Teure Faschings-Geldbremse

Teure Faschings-Geldbremse
Wirbel im Stadtparlament: Stadler verkaufte in einer Notverordnung am 11.11. eine Raiffeisen-Anleihe. Verlust 165.000 Euro.

Erschreckend tiefe Einblicke in die Jonglierkunst der Politik bezüglich Schuldenverteilung gewährte Montagabend das Stadtparlament St. Pölten. Unter dem Titel "Verfügung nach Paragraph 44 NÖ Stadtrechtsgesetz" musste Bürgermeister Matthias Stadler einen Offenbarungseid berichten: Pünktlich zu Faschingsbeginn hatte er eine Anleihe der Raiffeisen-Landesbank NÖ Wien (RLB) aus dem Tilgungs-Portfolio des alten Spitals-Schuldenberges (52,5 Millionen Euro) an die Volksbanken AG verkauft und dabei einen Verlust von 165.000 Euro eingefahren.

Teure Faschings-Geldbremse

Ohne Gemeinderatsbeschluss in einer Notverordnung, um "Schaden von der Stadt abzuwenden", wie es in der Stadtrechts-Legitimation zu einer derartigen Soloaktion heißt. Die 2008 erworbene Anleihe mit Kaufzeit bis 2021 war das beste Papier im Paket, aber nachrangig eingestuft. Das heißt, dass die Stadt bei einer (unrealistischen) RLB-Pleite hinter allen Gläubigern das Nachsehen hätte.

"Ich frage mich, inwieweit die Stadt vor Schaden bewahrt wurde, wenn Sie 165.000 Euro Verlust eingefahren haben?" prüfte VP-Mandatar Anton Wagner, ein Banker, den Bürgermeister. Antwort: "Mir haben Berater, die unsere Geschäfte begleiten, diesen Schritt angeraten." Daraufhin ließ Stadler Rathaus-Finanzchef Ernst Knoth aus dem Publikum wie einen Schulbuben vorm Auditorium antreten.

"Ich muss gestehen, dass ich damals nicht so viel Erfahrung mit Wertpapieren hatte und mir die Bedeutung der Nachrangigkeit nicht so bewusst war", berichtete Knoth zerknirscht. Das Volksbanken-Kaufanbot habe es nur kurze Zeit gegeben, der Kurs sei vertretbar gewesen. Seit 2008 habe die Anleihe 280.000 Euro Zinsen erwirtschaftet und "damit den Kaufverlust wett gemacht".

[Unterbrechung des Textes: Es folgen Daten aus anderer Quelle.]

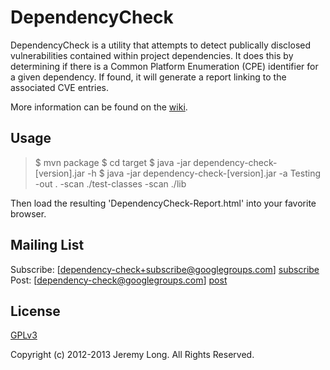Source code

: DependencyCheck
=========

DependencyCheck is a utility that attempts to detect publically disclosed vulnerabilities contained within project dependencies. It does this by determining if there is a Common Platform Enumeration (CPE) identifier for a given dependency. If found, it will generate a report linking to the associated CVE entries.

More information can be found on the [wiki].

Usage
-

> $ mvn package
> $ cd target
> $ java -jar dependency-check-[version].jar -h
> $ java -jar dependency-check-[version].jar -a Testing -out . -scan ./test-classes -scan ./lib

Then load the resulting 'DependencyCheck-Report.html' into your favorite browser.

Mailing List
-

Subscribe: [dependency-check+subscribe@googlegroups.com] [subscribe]
Post: [dependency-check@googlegroups.com] [post]

License
-

[GPLv3]

Copyright (c) 2012-2013 Jeremy Long. All Rights Reserved.

  [wiki]: https://github.com/jeremylong/DependencyCheck/wiki
  [subscribe]: mailto:dependency-check+subscribe@googlegroups.com
  [post]: mailto:dependency-check@googlegroups.com
  [GPLv3]: https://github.com/jeremylong/DependencyCheck/blob/master/LICENSE.txt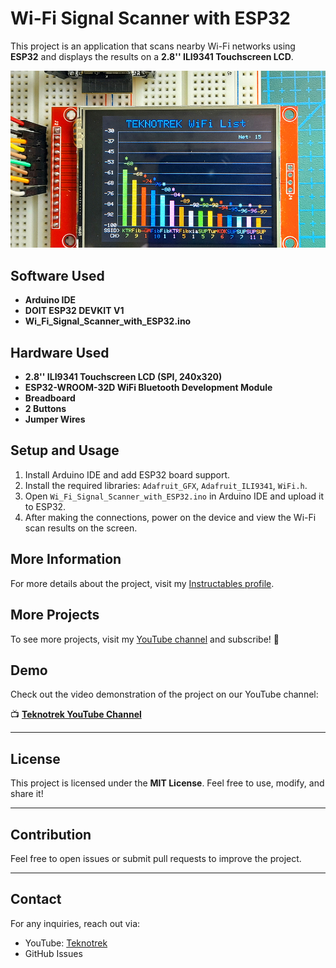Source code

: # Wi-Fi Signal Scanner with ESP32

This project is an application that scans nearby Wi-Fi networks using **ESP32** and displays the results on a **2.8'' ILI9341 Touchscreen LCD**.

![PCB Layout](https://raw.githubusercontent.com/TeknoTrek/Wi-Fi-Signal-Scanner-with-ESP32/refs/heads/main/images/WiFi_Signal_Scanner_ESP32_01.jpg)


## Software Used
- **Arduino IDE**
- **DOIT ESP32 DEVKIT V1**
- **Wi_Fi_Signal_Scanner_with_ESP32.ino**

## Hardware Used
- **2.8'' ILI9341 Touchscreen LCD (SPI, 240x320)**
- **ESP32-WROOM-32D WiFi Bluetooth Development Module**
- **Breadboard**
- **2 Buttons**
- **Jumper Wires**

## Setup and Usage
1. Install Arduino IDE and add ESP32 board support.
2. Install the required libraries: `Adafruit_GFX`, `Adafruit_ILI9341`, `WiFi.h`.
3. Open `Wi_Fi_Signal_Scanner_with_ESP32.ino` in Arduino IDE and upload it to ESP32.
4. After making the connections, power on the device and view the Wi-Fi scan results on the screen.

## More Information
For more details about the project, visit my [Instructables profile](https://www.instructables.com/member/TeknoTrek/).

## More Projects
To see more projects, visit my [YouTube channel](https://www.youtube.com/@TeknoTrek) and subscribe! 🚀

## Demo
Check out the video demonstration of the project on our YouTube channel:

📺 **[Teknotrek YouTube Channel](https://www.youtube.com/shorts/W41pUm8G8MQ)**

---

## License
This project is licensed under the **MIT License**. Feel free to use, modify, and share it!

---

## Contribution
Feel free to open issues or submit pull requests to improve the project.

---

## Contact
For any inquiries, reach out via:
- YouTube: [Teknotrek](https://www.youtube.com/@Teknotrek)
- GitHub Issues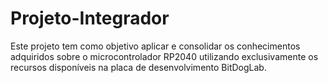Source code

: # Projeto-Integrador
Este projeto tem como objetivo aplicar e consolidar os conhecimentos adquiridos sobre o microcontrolador RP2040 utilizando exclusivamente os recursos disponíveis na placa de desenvolvimento BitDogLab.
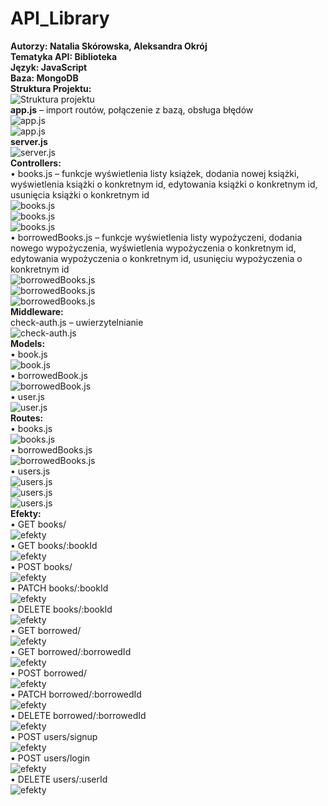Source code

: # API_Library
<b>Autorzy: Natalia Skórowska, Aleksandra Okrój<br>
Tematyka API: Biblioteka <br>
Język: JavaScript <br>
Baza: MongoDB<br>
Struktura Projektu:</b><br>
![Struktura projektu](./ReadMeImages/Api1.png)<br>
<b>app.js</b> – import routów, połączenie z bazą, obsługa błędów <br>
![app.js](./ReadMeImages/Api2.png)<br>
![app.js](./ReadMeImages/Api3.png)<br>
<b>server.js</b><br>
![server.js](./ReadMeImages/Api4.png)<br>
<b>Controllers:</b> <br>
•	books.js – funkcje wyświetlenia listy książek, dodania nowej książki, wyświetlenia książki o konkretnym id, edytowania książki o konkretnym id, usunięcia książki o konkretnym id <br>
![books.js](./ReadMeImages/Api5.png)<br>
![books.js](./ReadMeImages/Api6.png)<br>
![books.js](./ReadMeImages/Api7.png)<br>
•	borrowedBooks.js – funkcje wyświetlenia listy wypożyczeni, dodania nowego wypożyczenia, wyświetlenia wypożyczenia o konkretnym id, edytowania wypożyczenia o konkretnym id, usunięciu wypożyczenia o konkretnym id<br>
![borrowedBooks.js](./ReadMeImages/Api8.png)<br>
![borrowedBooks.js](./ReadMeImages/Api9.png)<br>
![borrowedBooks.js](./ReadMeImages/Api10.png)<br>
<b>Middleware:</b><br>
check-auth.js – uwierzytelnianie<br>
![check-auth.js](./ReadMeImages/Api11.png)<br>
<b>Models:</b><br>
•	book.js<br> 
![book.js](./ReadMeImages/Api12.png)<br>
•	borrowedBook.js <br>
![borrowedBook.js](./ReadMeImages/Api13.png)<br>
•	user.js <br>
![user.js](./ReadMeImages/Api14.png)<br>
<b>Routes:</b><br>
•	books.js<br>
![books.js](./ReadMeImages/Api15.png)<br>
•	borrowedBooks.js<br>
![borrowedBooks.js](./ReadMeImages/Api16.png)<br>
•	users.js<br>
![users.js](./ReadMeImages/Api17.png)<br>
![users.js](./ReadMeImages/Api18.png)<br>
![users.js](./ReadMeImages/Api19.png)<br>
<b>Efekty:</b> <br>
•	GET books/ <br>
![efekty](./ReadMeImages/Api20.png)<br>
•	GET books/:bookId<br>
![efekty](./ReadMeImages/Api21.png)<br>
•	POST books/<br>
![efekty](./ReadMeImages/Api22.png)<br>
•	PATCH books/:bookId<br>
![efekty](./ReadMeImages/Api23.png)<br>
•	DELETE books/:bookId <br>
![efekty](./ReadMeImages/Api24.png)<br>
•	GET borrowed/ <br>
![efekty](./ReadMeImages/Api25.png)<br>
•	GET borrowed/:borrowedId <br>
![efekty](./ReadMeImages/Api26.png)<br>
•	POST borrowed/<br>
![efekty](./ReadMeImages/Api27.png)<br>
•	PATCH borrowed/:borrowedId<br>
![efekty](./ReadMeImages/Api28.png)<br>
•	DELETE borrowed/:borrowedId <br>
![efekty](./ReadMeImages/Api29.png)<br>
•	POST users/signup <br>
![efekty](./ReadMeImages/Api30.png)<br>
•	POST users/login <br>
![efekty](./ReadMeImages/Api31.png)<br>
•	DELETE users/:userId<br>
![efekty](./ReadMeImages/Api32.png)<br>






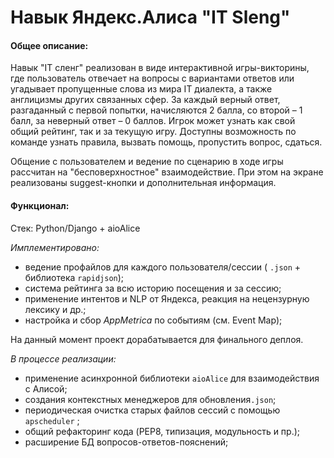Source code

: # Навык Яндекс.Алиса "IT Sleng"  

#### Общее описание: 

Навык "IT сленг" реализован в виде интерактивной игры-викторины, где пользователь отвечает на вопросы с вариантами ответов или угадывает пропущенные слова из мира IT диалекта, а также англицизмы других связанных сфер.
За каждый верный ответ, разгаданный с первой попытки, начисляются 2 балла, со второй – 1 балл, за неверный ответ –  0 баллов. Игрок может узнать как свой общий рейтинг, так и за текущую игру.
Доступны возможность по команде узнать правила, вызвать помощь, пропустить вопрос, сдаться.

Общение с пользователем и ведение по сценарию в ходе игры рассчитан на "бесповерхностное" взаимодействие. При этом на экране реализованы suggest-кнопки и дополнительная информация.

#### Функционал: 
 Стек: Python/Django + aioAlice
 
 *Имплементировано:*
- ведение профайлов для каждого пользователя/сессии ( `.json` + библиотека `rapidjson`);
- система рейтинга за всю историю посещения и за сессию;
- применение интентов и NLP от Яндекса, реакция на нецензурную лексику и др.;
- настройка и сбор *AppMetrica* по событиям (см. Event Map);

На данный момент проект дорабатывается для финального деплоя.

*В процессе реализации:*
- применение асинхронной библиотеки `aioAlice` для взаимодействия с Алисой;
- создания контекстных менеджеров для обновления`.json`;
- периодическая очистка старых файлов сессий с помощью `apscheduler` ;
- общий рефакторинг кода (PEP8, типизация, модульность и пр.);
- расширение БД вопросов-ответов-пояснений;

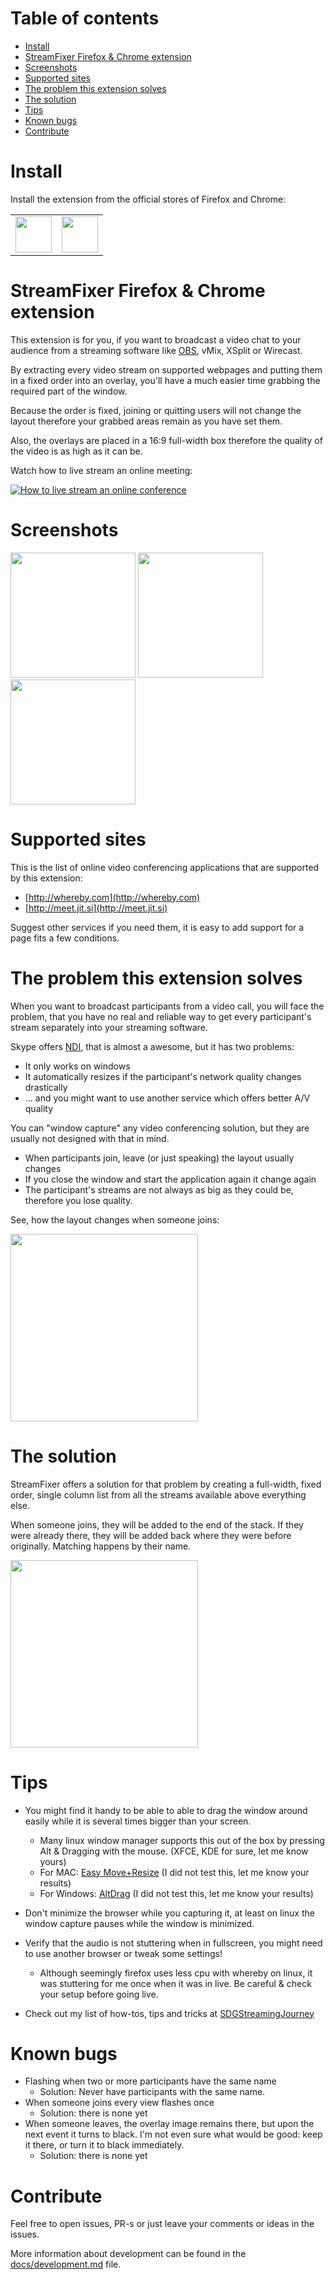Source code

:# Table of contents
 * [Install](#install)
 * [StreamFixer Firefox & Chrome extension](#streamfixer-firefox---chrome-extension)
 * [Screenshots](#screenshots)
 * [Supported sites](#supported-sites)
 * [The problem this extension solves](#the-problem-this-extension-solves)
 * [The solution](#the-solution)
 * [Tips](#tips)
 * [Known bugs](#known-bugs)
 * [Contribute](#contribute)


# Install
Install the extension from the official stores of Firefox and Chrome:

<table border=0>
 <tr>
  <td>
<a title="Install StreamFixer Firefox Addon" href="https://addons.mozilla.org/en-US/firefox/addon/streamfixer">
 <img src="docs/resources/stores/firefox.png" height="58">
 </a>
  </td>
  <td>
 
<a title="Install StreamFixer Chrome Extension" href="https://chrome.google.com/webstore/detail/streamfixer/koalccjpkobjlelaicppccppcffoikld">
 <img src="docs/resources/stores/chrome.png" height="58">
 </a>
 </td>
 </tr>
 </table>
 

# StreamFixer Firefox & Chrome extension
 	
This extension is for you, if you want to broadcast a video chat to your audience from a streaming software like  [OBS](http://obsproject.com), vMix, XSplit or Wirecast.

By extracting every video stream on supported webpages and putting them in a fixed order into an overlay,
you'll have a much easier time grabbing the required part of the window.

Because the order is fixed, joining or quitting users will not change the layout therefore your grabbed areas remain as you have set them.

Also, the overlays are placed in a 16:9 full-width box therefore the quality of the video is as high as it can be.

Watch how to live stream an online meeting:

[![How to live stream an online conference](docs/resources/youtube.png)]( https://youtu.be/IbEqSYezKOM )
 
# Screenshots
<a href="https://raw.githubusercontent.com/KopiasCsaba/StreamFixerBrowserExtension/master/docs/resources/screenshots/gr_minimised.png"><img src="docs/resources/screenshots/gr_minimised.png" height="200"></a>
<a href="https://raw.githubusercontent.com/KopiasCsaba/StreamFixerBrowserExtension/master/docs/resources/screenshots/gr_maximised2.png"><img src="docs/resources/screenshots/gr_maximised2.png" height="200"></a>
<a href="https://raw.githubusercontent.com/KopiasCsaba/StreamFixerBrowserExtension/master/docs/resources/screenshots/gr_ui.png"><img src="docs/resources/screenshots/gr_ui.png" height="200"></a>
 
# Supported sites
This is the list of online video conferencing applications that are supported by this extension:

  * [http://whereby.com](http://whereby.com)
  * [http://meet.jit.si](http://meet.jit.si)
  
Suggest other services if you need them, it is easy to add support for a page fits a few conditions.

# The problem this extension solves
When you want to broadcast participants from a video call, you will face the problem, 
that you have no real and reliable way to get every participant's stream separately into your streaming software.

Skype offers [NDI](https://support.skype.com/en/faq/FA34853/what-is-skype-for-content-creators), that is almost a awesome, but it has two problems:
 * It only works on windows
 * It automatically resizes if the participant's network quality changes drastically
 * ... and you might want to use another service which offers better A/V quality

You can "window capture" any video conferencing solution, but they are usually not designed with that in mind.
 * When participants join, leave (or just speaking) the layout usually changes
 * If you close the window and start the application again it change again
 * The participant's streams are not always as big as they could be, therefore you lose quality.

See, how the layout changes when someone joins:

<a href="docs/resources/problem.gif"><img src="docs/resources/problem.gif" height="300"></a>

# The solution
StreamFixer offers a solution for that problem by creating a full-width, fixed order, single column list from all the streams available above everything else.

When someone joins, they will be added to the end of the stack.
If they were already there, they will be added back where they were before originally. Matching happens by their name.

<a href="docs/resources/solution.gif"><img src="docs/resources/solution.gif" height="300"></a>



# Tips
 * You might find it handy to be able to able to drag the window around easily while it is several times bigger than your screen.
    * Many linux window manager supports this out of the box by pressing Alt & Dragging with the mouse. (XFCE, KDE for sure, let me know yours)
    * For MAC: [Easy Move+Resize](https://github.com/dmarcotte/easy-move-resize) (I did not test this, let me know your results)
    * For Windows: [AltDrag](https://stefansundin.github.io/altdrag/) (I did not test this, let me know your results)
 
 * Don't minimize the browser while you capturing it, at least on linux the window capture pauses while the window is minimized.
 
 * Verify that the audio is not stuttering when in fullscreen, you might need to use another browser or tweak some settings!
    * Although seemingly firefox uses less cpu with whereby on linux, it was stuttering for me once when it was in live. Be careful & check your setup before going live.
 
 * Check out my list of how-tos, tips and tricks at [SDGStreamingJourney](https://github.com/KopiasCsaba/SDGStreamingJourney/)
 
 
# Known bugs

 * Flashing when two or more participants have the same name
    * Solution: Never have participants with the same name.
 * When someone joins every view flashes once
    * Solution: there is none yet
 * When someone leaves, the overlay image remains there, but upon the next event it turns to black. I'm not even sure what would be good: keep it there, or turn it to black immediately.
    * Solution: there is none yet

# Contribute
Feel free to open issues, PR-s or just leave your comments or ideas in the issues.

More information about development can be found in the [docs/development.md](docs/development.md) file.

Die (Euro-)Finanzkrise scheint die Politikernerven bloß gelegt zu haben. Stadler: "Angesichts der anhaltenden Turbulenzen auf den Finanzmärkten kann keiner von uns sagen, was in zwei, drei Monaten oder in einem Jahr ist, geschweige denn 2021." Der wahre Grund des Notverkaufs ist jedoch für VP, FP und Grüne nicht nachvollziehbar.